An eight-year study of soybeans grown outdoors in a carbon dioxide-rich atmosphere like that expected by 2050 has yielded a new and worrisome finding: Higher atmospheric CO2 concentrations will boost plant growth under ideal growing conditions, but drought – expected to worsen as the climate warms and rainfall patterns change – will outweigh those benefits and cause yield losses much sooner than anticipated.
The new discovery, reported in the journal Nature Plants, contradicts a widely accepted hypothesis about how climate change will affect food production, said University of Illinois plant biology professor Andrew Leakey, who led the new research.

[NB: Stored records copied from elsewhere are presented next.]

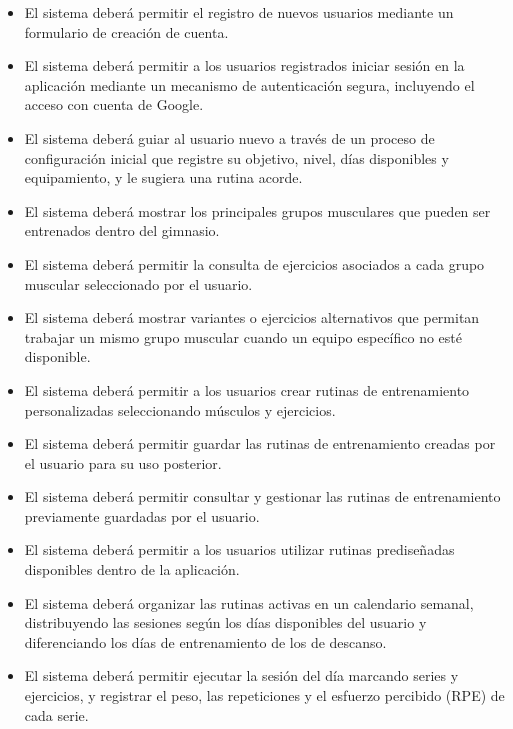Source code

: \begin{itemize}
    \item El sistema deberá permitir el registro de nuevos usuarios mediante un formulario de creación de cuenta.
    
    \item El sistema deberá permitir a los usuarios registrados iniciar sesión en la aplicación mediante un mecanismo de autenticación segura, incluyendo el acceso con cuenta de Google.

    \item El sistema deberá guiar al usuario nuevo a través de un proceso de configuración inicial que registre su objetivo, nivel, días disponibles y equipamiento, y le sugiera una rutina acorde.

    \item El sistema deberá mostrar los principales grupos musculares que pueden ser entrenados dentro del gimnasio.
    
    \item El sistema deberá permitir la consulta de ejercicios asociados a cada grupo muscular seleccionado por el usuario.
    
    \item El sistema deberá mostrar variantes o ejercicios alternativos que permitan trabajar un mismo grupo muscular cuando un equipo específico no esté disponible.
    
    \item El sistema deberá permitir a los usuarios crear rutinas de entrenamiento personalizadas seleccionando músculos y ejercicios.
    
    \item El sistema deberá permitir guardar las rutinas de entrenamiento creadas por el usuario para su uso posterior.
    
    \item El sistema deberá permitir consultar y gestionar las rutinas de entrenamiento previamente guardadas por el usuario.
    
    \item El sistema deberá permitir a los usuarios utilizar rutinas prediseñadas disponibles dentro de la aplicación.
    
    \item El sistema deberá organizar las rutinas activas en un calendario semanal, distribuyendo las sesiones según los días disponibles del usuario y diferenciando los días de entrenamiento de los de descanso.

    \item El sistema deberá permitir ejecutar la sesión del día marcando series y ejercicios, y registrar el peso, las repeticiones y el esfuerzo percibido (RPE) de cada serie.


\end{itemize}
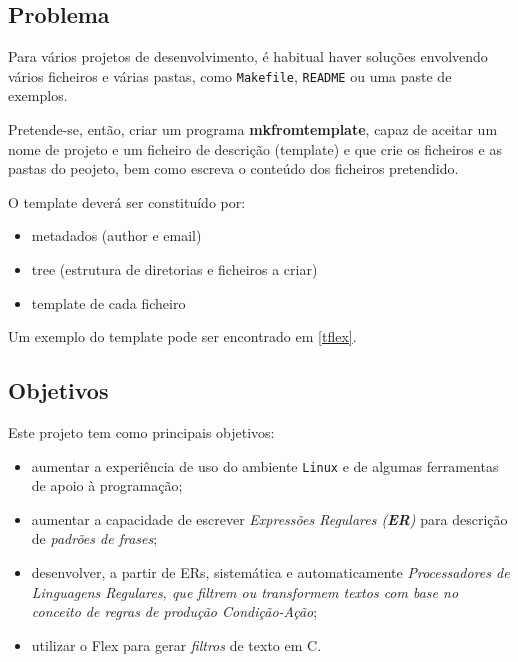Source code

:\documentclass[12pt]{article}
\begin{document}
\subsection{Problema}

\vspace{0.5cm}

Para vários projetos de desenvolvimento, é habitual haver soluções envolvendo vários ficheiros e várias pastas, como \texttt{Makefile}, \texttt{README} ou uma paste de exemplos.

Pretende-se, então, criar um programa \textbf{mkfromtemplate}, capaz de aceitar um nome de projeto e um ficheiro de descrição (template) e que crie os ficheiros e as pastas do peojeto, bem como escreva o conteúdo dos ficheiros pretendido.

O template deverá ser constituído por:
\begin{itemize}
  \item metadados (author e email)
  \item tree (estrutura de diretorias e ficheiros a criar)
  \item template de cada ficheiro
\end{itemize}

Um exemplo do template pode ser encontrado em \ref{tflex}.\\

\subsection{Objetivos}

\vspace{0.5cm}

Este projeto tem como principais objetivos:

\begin{itemize}
    \item aumentar a experiência de uso do ambiente \texttt{Linux} e de algumas ferramentas de apoio à programação;
    \item aumentar a capacidade de escrever \textit{Expressões Regulares (\textbf{ER})} para descrição de \textit{padrões de frases};
    \item desenvolver, a partir de ERs, sistemática e automaticamente \textit{Processadores de Linguagens Regulares, que filtrem ou transformem textos com base no conceito de regras de produção \textit{Condição-Ação}};
    \item utilizar o Flex para gerar \textit{filtros} de texto em C.
\end{itemize}
\end{document}
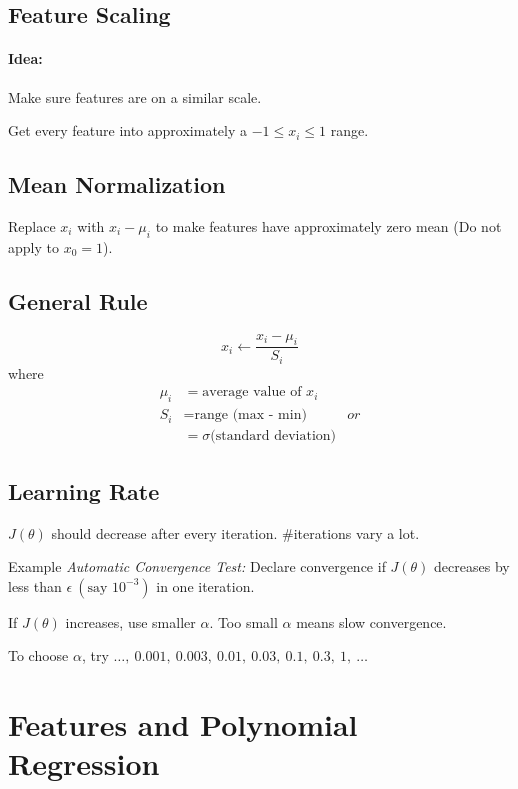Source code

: \subsection{Feature Scaling}
\paragraph{Idea:} Make sure features are on a similar scale.

Get every feature into approximately a $-1 \le x_i \le 1$ range.

\subsection{Mean Normalization}
Replace $x_i$ with $x_i - \mu_i$ to make features have approximately zero mean
(Do not apply to $x_0 = 1$).

\subsection*{General Rule}
\begin{equation*}
    x_i \leftarrow \frac{x_i - \mu_i}{S_i}
\end{equation*}
where
\begin{align*}
    \mu_i & = \text{average value of } x_i            \\
    S_i   & = \text{range (max - min)}           & or \\
          & = \sigma \text{(standard deviation)}
\end{align*}

\subsection{Learning Rate}
$J(\theta)$ should decrease after every iteration. $\#$iterations vary a lot.

Example \emph{Automatic Convergence Test:} Declare convergence if $J(\theta)$
decreases by less than $\epsilon\ (\text{say } 10^{-3})$ in one iteration.

If $J(\theta)$ increases, use smaller $\alpha$. Too small $\alpha$ means slow convergence.

To choose $\alpha$, try $\dots,\ 0.001,\ 0.003,\ 0.01,\ 0.03,\ 0.1,\ 0.3,\ 1,\ \dots$

\section{Features and Polynomial Regression}
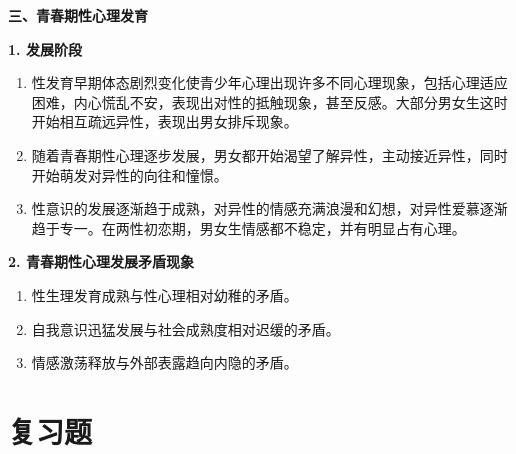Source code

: \begin{defbox}
\textbf{三、青春期性心理发育}

\textbf{1. 发展阶段}
\begin{enumerate}[leftmargin=*]
    \item {}性发育早期体态剧烈变化使青少年心理出现许多不同心理现象，包括心理适应困难，内心慌乱不安，表现出对性的抵触现象，甚至反感。大部分男女生这时开始相互疏远异性，表现出男女排斥现象。
    \item {}随着青春期性心理逐步发展，男女都开始渴望了解异性，主动接近异性，同时开始萌发对异性的向往和憧憬。
    \item {}性意识的发展逐渐趋于成熟，对异性的情感充满浪漫和幻想，对异性爱慕逐渐趋于专一。在两性初恋期，男女生情感都不稳定，并有明显占有心理。
\end{enumerate}

\textbf{2. 青春期性心理发展矛盾现象}
\begin{enumerate}[leftmargin=*]
    \item 性生理发育成熟与性心理相对幼稚的矛盾。
    \item 自我意识迅猛发展与社会成熟度相对迟缓的矛盾。
    \item 情感激荡释放与外部表露趋向内隐的矛盾。
\end{enumerate}

\vspace{3pt}
\begin{center}
\end{center}
\vspace{3pt}
\end{defbox}

\section{复习题}

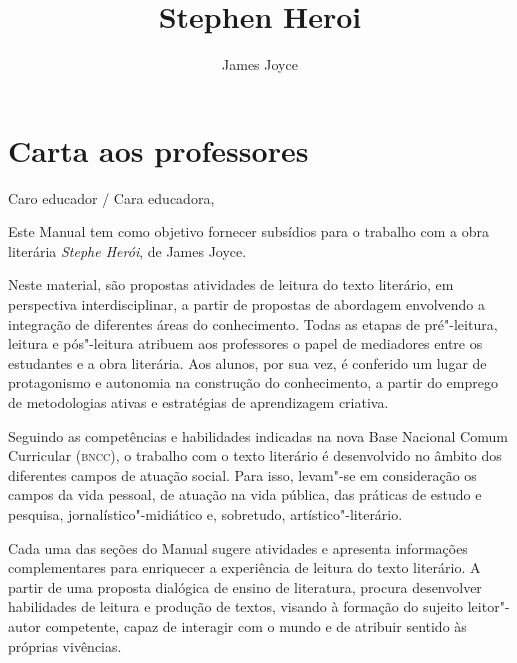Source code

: \documentclass[12pt]{extarticle}
\begin{document}
\newcommand{\AutorLivro}{James Joyce}
\newcommand{\TituloLivro}{Stephen Heroi}
\newcommand{\Tema}{Ficção, mistério e fantasia}
\newcommand{\Genero}{Romance}
\newcommand{\issnppub}{---}
\newcommand{\issnepub}{---}
\newcommand{\colaborador}{\textbf{Alessandra Cabral, Bruno Gradella e Vicente Castro} é uma pessoa incrível e vai fazer um bom serviço.}


\title{\TituloLivro}
\author{\AutorLivro}
\def\authornotes{\colaborador}

\date{}
\maketitle
\tableofcontents

\pagebreak

\section{Carta aos professores}

Caro educador / Cara educadora,\\\bigskip

Este Manual tem como objetivo fornecer subsídios para o trabalho com a
obra literária \emph{Stephe Herói}, de James Joyce.

Neste material, são propostas atividades de leitura do texto literário,
em perspectiva interdisciplinar, a partir de propostas de abordagem
envolvendo a integração de diferentes áreas do conhecimento. Todas as
etapas de pré"-leitura, leitura e pós"-leitura atribuem aos professores o
papel de mediadores entre os estudantes e a obra literária. Aos alunos,
por sua vez, é conferido um lugar de protagonismo e autonomia na
construção do conhecimento, a partir do emprego de metodologias ativas e
estratégias de aprendizagem criativa.

Seguindo as competências e habilidades indicadas na nova Base Nacional
Comum Curricular (\textsc{bncc}), o trabalho com o texto literário é desenvolvido
no âmbito dos diferentes campos de atuação social. Para isso, levam"-se
em consideração os campos da vida pessoal, de atuação na vida pública,
das práticas de estudo e pesquisa, jornalístico"-midiático e, sobretudo,
artístico"-literário.

Cada uma das seções do Manual sugere atividades e apresenta informações
complementares para enriquecer a experiência de leitura do texto
literário. A partir de uma proposta dialógica de ensino de literatura,
procura desenvolver habilidades de leitura e produção de textos, visando
à formação do sujeito leitor"-autor competente, capaz de interagir com o
mundo e de atribuir sentido às próprias vivências.
\end{document}
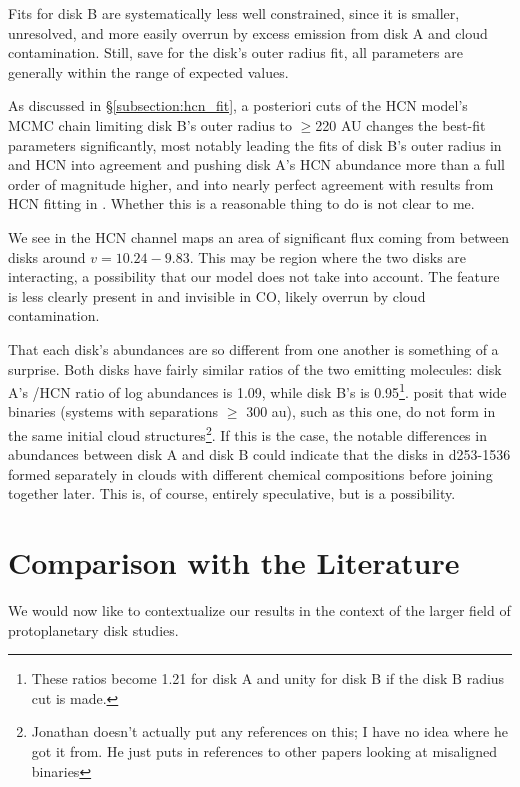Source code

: Fits for disk B are systematically less well constrained, since it is smaller, unresolved, and more easily overrun by excess emission from disk A and cloud contamination. Still, save for the disk's outer radius fit, all parameters are generally within the range of expected values.

As discussed in \S\ref{subsection:hcn_fit}, a posteriori cuts of the HCN model's MCMC chain limiting disk B's outer radius to $\geq$220 AU changes the best-fit parameters significantly, most notably leading the fits of disk B's outer radius in \hco and HCN into agreement and pushing disk A's HCN abundance more than a full order of magnitude higher, and into nearly perfect agreement with results from HCN fitting in \citet{Factor2017}. Whether this is a reasonable thing to do is not clear to me.

We see in the HCN channel maps an area of significant flux coming from between disks around $ v = 10.24-9.83$. This may be region where the two disks are interacting, a possibility that our model does not take into account. The feature is less clearly present in \hco and invisible in CO, likely overrun by cloud contamination.


That each disk's abundances are so different from one another is something of a surprise. Both disks have fairly similar ratios of the two emitting molecules: disk A's \hco/HCN ratio of log abundances is 1.09, while disk B's is 0.95\footnote{These ratios become 1.21 for disk A and unity for disk B if the disk B radius cut is made.}. \citet{Williams2014} posit that wide binaries (systems with separations $\geq$ 300 au), such as this one, do not form in the same initial cloud structures\footnote{Jonathan doesn't actually put any references on this; I have no idea where he got it from. He just puts in references to other papers looking at misaligned binaries}. If this is the case, the notable differences in abundances between disk A and disk B could indicate that the disks in d253-1536 formed separately in clouds with different chemical compositions before joining together later. This is, of course, entirely speculative, but is a possibility.




\section{Comparison with the Literature}

We would now like to contextualize our results in the context of the larger field of protoplanetary disk studies.


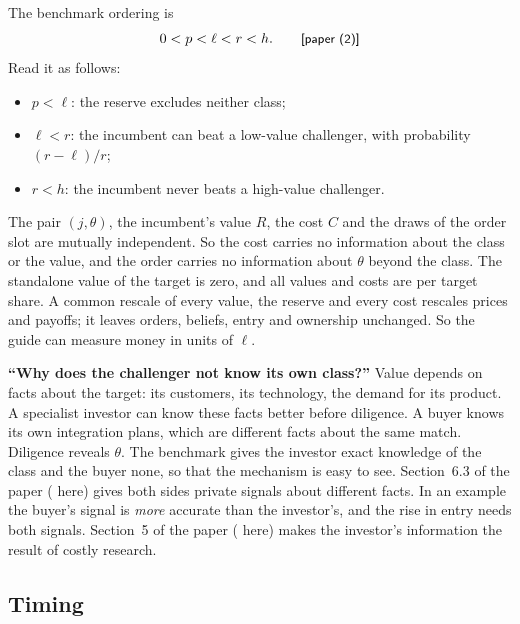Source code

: The benchmark ordering is
\[
0<p<\ell<r<h. \tag*{\paper{(2)}}
\]
Read it as follows:
\begin{itemize}
\item \(p<\ell\): the reserve excludes neither class;
\item \(\ell<r\): the incumbent can beat a low-value challenger, with probability \((r-\ell)/r\);
\item \(r<h\): the incumbent never beats a high-value challenger.
\end{itemize}

The pair \((j,\theta)\), the incumbent's value \(R\), the cost \(C\) and the draws of the order slot are
mutually independent. So the cost carries no information about the class or the value, and the order
carries no information about \(\theta\) beyond the class. The standalone value of the target is zero, and
all values and costs are per target share. A common rescale of every value, the reserve and every cost
rescales prices and payoffs; it leaves orders, beliefs, entry and ownership unchanged. So the guide can
measure money in units of \(\ell\).

\begin{panelnote}
\textbf{``Why does the challenger not know its own class?''} Value depends on facts about the target:
its customers, its technology, the demand for its product. A specialist investor can know these facts
better before diligence. A buyer knows its own integration plans, which are different facts about the
same match. Diligence reveals \(\theta\). The benchmark gives the investor exact knowledge of the class
and the buyer none, so that the mechanism is easy to see. Section~6.3 of the paper
( here) gives both sides private signals about different facts. In an
example the buyer's signal is \emph{more} accurate than the investor's, and the rise in entry needs both
signals. Section~5 of the paper ( here) makes the investor's information the
result of costly research.
\end{panelnote}

\subsection{Timing}\label{sec:02_model-timing}

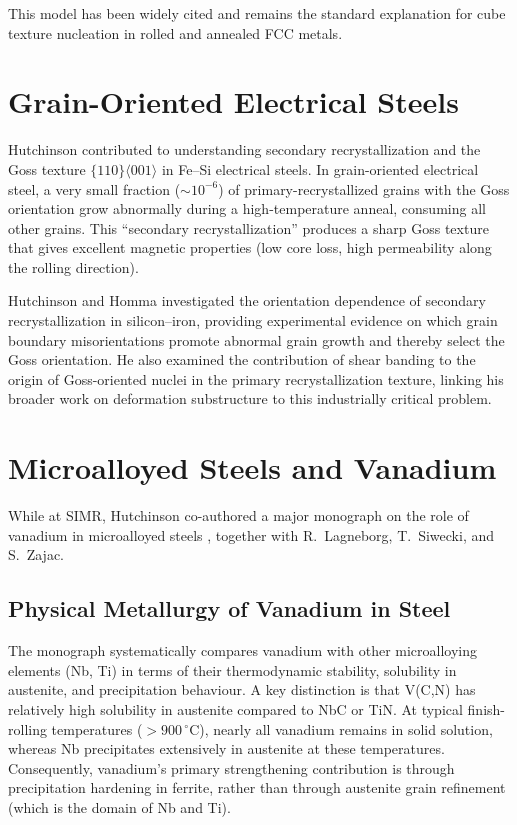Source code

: \documentclass[11pt,a4paper]{article}
\begin{document}
This model has been widely cited and remains the standard explanation for
cube texture nucleation in rolled and annealed FCC metals.

\section{Grain-Oriented Electrical Steels}
\label{sec:goss}

Hutchinson contributed to understanding secondary recrystallization and
the Goss texture $\{110\}\langle 001\rangle$ in Fe--Si electrical steels.
In grain-oriented electrical steel, a very small fraction
($\sim\!10^{-6}$) of primary-recrystallized grains with the Goss
orientation grow abnormally during a high-temperature anneal, consuming
all other grains.  This ``secondary recrystallization'' produces a sharp
Goss texture that gives excellent magnetic properties (low core loss,
high permeability along the rolling direction).

Hutchinson and Homma \cite{Homma2003} investigated the orientation
dependence of secondary recrystallization in silicon--iron, providing
experimental evidence on which grain boundary misorientations promote
abnormal grain growth and thereby select the Goss orientation.  He also
examined the contribution of shear banding to the origin of Goss-oriented
nuclei in the primary recrystallization texture, linking his broader
work on deformation substructure to this industrially critical problem.

\section{Microalloyed Steels and Vanadium}
\label{sec:microalloy}

While at SIMR, Hutchinson co-authored a major monograph on the role of
vanadium in microalloyed steels \cite{Lagneborg2014}, together with
R.~Lagneborg, T.~Siwecki, and S.~Zajac.

\subsection{Physical Metallurgy of Vanadium in Steel}

The monograph systematically compares vanadium with other microalloying
elements (Nb, Ti) in terms of their thermodynamic stability, solubility
in austenite, and precipitation behaviour.  A key distinction is that
V(C,N) has relatively high solubility in austenite compared to
NbC or TiN.  At typical finish-rolling temperatures ($>900\,{}^\circ$C),
nearly all vanadium remains in solid solution, whereas Nb precipitates
extensively in austenite at these temperatures.  Consequently, vanadium's
primary strengthening contribution is through precipitation hardening in
ferrite, rather than through austenite grain refinement (which is the
domain of Nb and Ti).
\end{document}

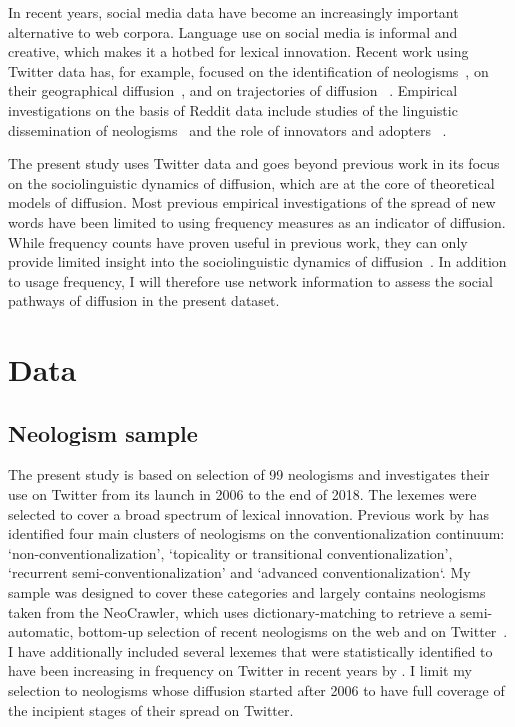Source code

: \documentclass[
  a4paper,
  abstract=on,
  captions=tableabove,
  ]{scrartcl}
\begin{document}
      In recent years, social media data have become an increasingly important alternative to web corpora. Language use on social media is informal and creative, which makes it a hotbed for lexical innovation. Recent work using Twitter data has, for example, focused on the identification of neologisms~\parencite{Grieve2016AnalyzingLexical}, on their geographical diffusion~\parencite{Eisenstein2014DiffusionLexical}, and on trajectories of diffusion~ \textcite{Nini2017ApplicationGrowth}. Empirical investigations on the basis of Reddit data include studies of the linguistic dissemination of neologisms~\parencite{Stewart2018MakingFetch} and the role of innovators and adopters~ \parencite{DelTredici2018RoadSuccess}.

      The present study uses Twitter data and goes beyond previous work in its focus on the sociolinguistic dynamics of diffusion, which are at the core of theoretical models of diffusion. Most previous empirical investigations of the spread of new words have been limited to using frequency measures as an indicator of diffusion. While frequency counts have proven useful in previous work, they can only provide limited insight into the sociolinguistic dynamics of diffusion~\parencite{Stefanowitsch2017CorpusbasedPerspective}. In addition to usage frequency, I will therefore use network information to assess the social pathways of diffusion in the present dataset. 
          
\section{Data}
  \label{sec:data}

  \subsection{Neologism sample}
    \label{subsec:neo-sample}

  The present study is based on selection of 99 neologisms and investigates their use on Twitter from its launch in 2006 to the end of 2018. The lexemes were selected to cover a broad spectrum of lexical innovation. Previous work by \textcite[115--147]{Kerremans2015WebNew} has identified four main clusters of neologisms on the conventionalization continuum: `non-conventionalization', `topicality or transitional conventionalization', `recurrent semi-conventionalization' and `advanced conventionalization`. My sample was designed to cover these categories and largely contains neologisms taken from the NeoCrawler, which uses dictionary-matching to retrieve a semi-automatic, bottom-up selection of recent neologisms on the web and on Twitter~\parencite{Kerremans2019UsingDatamining}. I have additionally included several lexemes that were statistically identified to have been increasing in frequency on Twitter in recent years by \textcite{Grieve2016AnalyzingLexical}. I limit my selection to neologisms whose diffusion started after 2006 to have full coverage of the incipient stages of their spread on Twitter.
\end{document}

“If you read the most recent Intergovernmental Panel on Climate Change reports and if you read the scientific literature on the subject for the last 30 years, the concluding statement is nearly always that elevated carbon dioxide will ameliorate drought stress in crops,” Leakey said.
Numerous laboratory and field studies have supported this assessment: In many scenarios, elevated carbon dioxide acts as a fertilizer, boosting plant growth. Plants exposed to high CO2 also reduce the size of the pores in their leaves, lessening the exchange of gases with the atmosphere. This helps plants use less water from the soil.
Such findings strongly suggested that elevated CO2 would help plants better withstand drought, Leakey said.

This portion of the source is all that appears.